Robert Lewandowski met déjà tout le monde d’accord
Au-delà de son réalisme glacial devant le but, Lewandowski a instantanément imposé son aura et son leadership sur le vestiaire. Un apport total sur et en dehors du terrain salué sans réserve par son entraîneur, Gregg Berhalter, sous le charme du professionnalisme de sa star : «cette volonté pour aller chercher le ballon et ensuite le propulser de cette façon dans les buts… Il n’y a pas beaucoup d’attaquants dans cette ligue capables de marquer ce but.

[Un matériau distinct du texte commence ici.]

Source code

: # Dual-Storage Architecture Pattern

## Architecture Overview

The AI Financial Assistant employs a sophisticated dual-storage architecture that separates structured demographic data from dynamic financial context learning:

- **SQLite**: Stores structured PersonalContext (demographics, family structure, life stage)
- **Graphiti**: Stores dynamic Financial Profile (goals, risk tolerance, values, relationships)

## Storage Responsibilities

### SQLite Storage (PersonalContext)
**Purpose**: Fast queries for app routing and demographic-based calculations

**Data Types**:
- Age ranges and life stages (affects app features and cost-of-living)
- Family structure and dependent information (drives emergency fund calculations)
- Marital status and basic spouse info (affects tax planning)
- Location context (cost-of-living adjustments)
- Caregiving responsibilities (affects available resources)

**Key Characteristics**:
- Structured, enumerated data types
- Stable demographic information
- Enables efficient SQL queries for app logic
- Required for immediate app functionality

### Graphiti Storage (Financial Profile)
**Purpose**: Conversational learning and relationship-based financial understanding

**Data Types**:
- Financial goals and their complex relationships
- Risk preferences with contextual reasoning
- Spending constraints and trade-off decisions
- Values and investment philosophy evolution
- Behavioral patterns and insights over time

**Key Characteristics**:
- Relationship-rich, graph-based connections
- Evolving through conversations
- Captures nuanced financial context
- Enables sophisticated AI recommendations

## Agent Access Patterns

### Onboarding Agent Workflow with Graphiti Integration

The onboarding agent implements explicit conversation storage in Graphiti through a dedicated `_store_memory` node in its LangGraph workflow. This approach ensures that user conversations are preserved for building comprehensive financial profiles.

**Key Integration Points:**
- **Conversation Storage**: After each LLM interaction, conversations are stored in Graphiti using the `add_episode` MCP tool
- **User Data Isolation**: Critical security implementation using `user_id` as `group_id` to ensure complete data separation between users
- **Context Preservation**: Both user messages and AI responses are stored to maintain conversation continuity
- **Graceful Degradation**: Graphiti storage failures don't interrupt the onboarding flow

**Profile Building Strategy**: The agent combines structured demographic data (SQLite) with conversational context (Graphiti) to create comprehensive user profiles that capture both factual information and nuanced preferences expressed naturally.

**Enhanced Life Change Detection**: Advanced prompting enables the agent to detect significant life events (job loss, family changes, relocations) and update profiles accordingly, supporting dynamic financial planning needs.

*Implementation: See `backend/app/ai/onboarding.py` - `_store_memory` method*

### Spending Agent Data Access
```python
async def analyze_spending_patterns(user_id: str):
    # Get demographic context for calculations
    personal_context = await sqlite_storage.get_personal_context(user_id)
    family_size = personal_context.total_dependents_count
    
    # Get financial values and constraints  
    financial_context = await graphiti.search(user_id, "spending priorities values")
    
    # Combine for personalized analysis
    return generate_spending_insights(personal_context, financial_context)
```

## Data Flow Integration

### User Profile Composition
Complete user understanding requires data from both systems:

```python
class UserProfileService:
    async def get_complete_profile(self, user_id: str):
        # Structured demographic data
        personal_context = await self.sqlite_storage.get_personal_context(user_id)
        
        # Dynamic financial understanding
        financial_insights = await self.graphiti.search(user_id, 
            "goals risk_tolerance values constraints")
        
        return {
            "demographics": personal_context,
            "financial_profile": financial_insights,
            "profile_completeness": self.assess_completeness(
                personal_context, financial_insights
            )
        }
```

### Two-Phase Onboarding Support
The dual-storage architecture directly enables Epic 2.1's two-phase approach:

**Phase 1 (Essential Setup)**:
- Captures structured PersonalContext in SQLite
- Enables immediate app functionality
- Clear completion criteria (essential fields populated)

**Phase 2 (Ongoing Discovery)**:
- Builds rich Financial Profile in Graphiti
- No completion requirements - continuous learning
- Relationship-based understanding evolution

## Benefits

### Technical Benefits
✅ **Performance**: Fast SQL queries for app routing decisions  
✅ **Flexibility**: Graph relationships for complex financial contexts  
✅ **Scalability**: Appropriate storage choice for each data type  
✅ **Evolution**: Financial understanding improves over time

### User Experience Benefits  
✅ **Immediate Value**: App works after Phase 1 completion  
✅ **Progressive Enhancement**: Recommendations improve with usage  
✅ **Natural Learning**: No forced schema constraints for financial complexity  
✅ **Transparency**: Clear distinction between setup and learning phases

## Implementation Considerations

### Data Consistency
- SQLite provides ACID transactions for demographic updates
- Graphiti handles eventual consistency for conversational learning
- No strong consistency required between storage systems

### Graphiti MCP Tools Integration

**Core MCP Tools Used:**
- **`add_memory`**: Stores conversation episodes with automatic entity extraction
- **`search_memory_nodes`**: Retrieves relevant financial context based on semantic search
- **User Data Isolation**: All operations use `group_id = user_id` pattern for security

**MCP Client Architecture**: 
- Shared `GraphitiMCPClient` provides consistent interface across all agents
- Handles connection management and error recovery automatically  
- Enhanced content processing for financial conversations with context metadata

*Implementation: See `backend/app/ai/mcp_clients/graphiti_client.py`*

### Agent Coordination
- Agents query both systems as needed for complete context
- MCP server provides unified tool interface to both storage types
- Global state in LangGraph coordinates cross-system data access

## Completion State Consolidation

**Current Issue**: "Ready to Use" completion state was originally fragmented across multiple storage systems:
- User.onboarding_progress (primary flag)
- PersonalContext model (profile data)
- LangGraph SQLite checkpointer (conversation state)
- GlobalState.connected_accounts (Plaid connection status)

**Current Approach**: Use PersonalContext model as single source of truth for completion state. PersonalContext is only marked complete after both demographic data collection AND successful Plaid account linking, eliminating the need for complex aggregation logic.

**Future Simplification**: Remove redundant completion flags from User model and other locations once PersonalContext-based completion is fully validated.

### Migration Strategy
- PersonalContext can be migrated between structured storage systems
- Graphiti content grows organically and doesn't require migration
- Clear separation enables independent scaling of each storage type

La communication dans l’équipe est probablement cinq fois meilleure depuis que Robert est là, et cela fait pleinement partie de son rôle. Il montre qu’il veut gagner, on voit à quel point cela compte pour lui. Nous devons juste faire du meilleur travail pour le servir dans de bonnes positions.»
Une rage qui ne laisse personne indifférent, pas même ses adversaires. Lors du même duel face aux Floridiens, une friction a éclaté à la 38e minute après un contact avec Ian Fray. Venu jouer les pères la rigueur, Rodrigo De Paul l’a invectivé en lui lançant : «t’es qui, abruti ? J’ai gagné deux Copa America et une Coupe du monde, et toi ?». Face à cette réplique ridicule lorsque l’on compare les deux joueurs et le CV XXL dont dispose le serial buteur polonais, ce dernier s’est contenté d’un simple sourire en coin. Une chose est sûre, Lewandowski n’est pas venu en pré-retraite à Chicago.